The jury at this point stopped the case, and the prisoner was discharged. 

The Blacksmith's Arms, Cudham
cc-by-sa/2.0 - © Oast House Archive - geograph.org.uk/p/1984351

As we can see from the report above, John Benjamin Botterill, in 1902, had gone to the Blacksmith’s ArmsCudham (in the London Borough of Bromley), although not for long. (Read about this beautiful pub's history here.)

Prince Frederick, Bromley
cc-by-sa/2.0 - © Chris Whippet - geograph.org.uk/p/4625769

In 1911, we find John Benjamin Botterill (46), Licenced Victualler, at the Prince Frederick, Nichol Lane, Bromley, Kent, with wife, Everlda Jane Caroline Botterill (45), assisting in the business, Thomas Daniel (20), engineer's fitter, Everlda (18), dressmaker, Benjamin Thompson (15), Mary (8) and Esther Elizabeth Challen (19), Servant. They are still there in 1913.

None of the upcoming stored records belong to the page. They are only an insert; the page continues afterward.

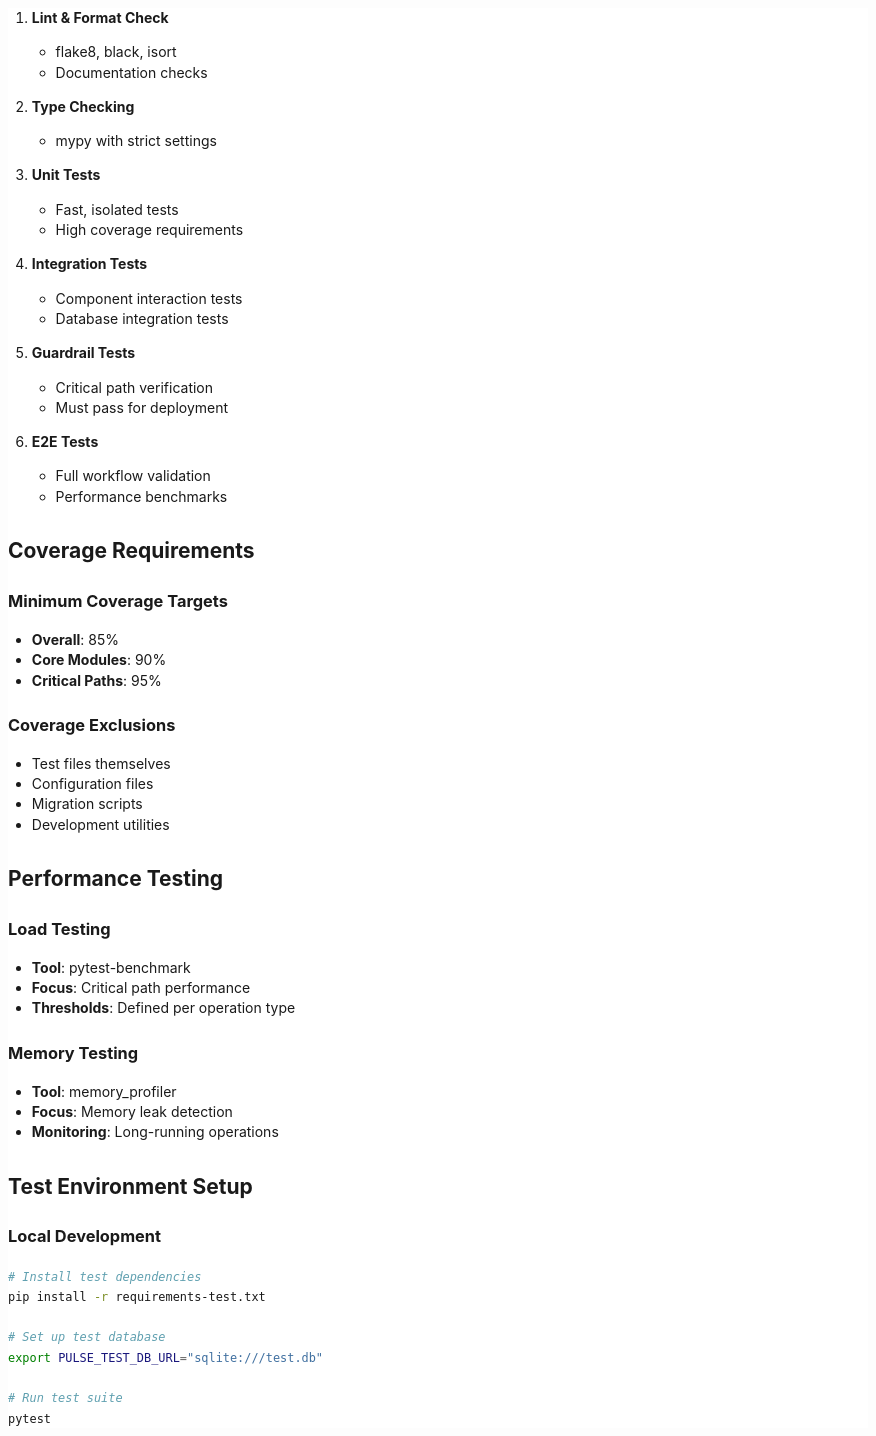 1. **Lint & Format Check**
   - flake8, black, isort
   - Documentation checks

2. **Type Checking**
   - mypy with strict settings

3. **Unit Tests**
   - Fast, isolated tests
   - High coverage requirements

4. **Integration Tests**
   - Component interaction tests
   - Database integration tests

5. **Guardrail Tests**
   - Critical path verification
   - Must pass for deployment

6. **E2E Tests**
   - Full workflow validation
   - Performance benchmarks

## Coverage Requirements

### Minimum Coverage Targets
- **Overall**: 85%
- **Core Modules**: 90%
- **Critical Paths**: 95%

### Coverage Exclusions
- Test files themselves
- Configuration files
- Migration scripts
- Development utilities

## Performance Testing

### Load Testing
- **Tool**: pytest-benchmark
- **Focus**: Critical path performance
- **Thresholds**: Defined per operation type

### Memory Testing
- **Tool**: memory_profiler
- **Focus**: Memory leak detection
- **Monitoring**: Long-running operations

## Test Environment Setup

### Local Development
```bash
# Install test dependencies
pip install -r requirements-test.txt

# Set up test database
export PULSE_TEST_DB_URL="sqlite:///test.db"

# Run test suite
pytest
```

We next catch up with the family, in 1939, living at 44 Wellington Avenue, Hounslow, Middlesex. Living with John Benjamin Botterill (75), described as a Retired Fitter's Mate, are wife Everlda J C (74), daughter Everlda White, dressmaker, widowed, and her daughter, Jean M White (16) and a Leslie F Taylor, Gentleman's hairdresser, presumably a lodger.

Everlda Jane Caroline Botterill died, aged 77, in 1943, in Brentford. John Benjamin Botterill died five years later, in 1984, aged 83, in Ealing.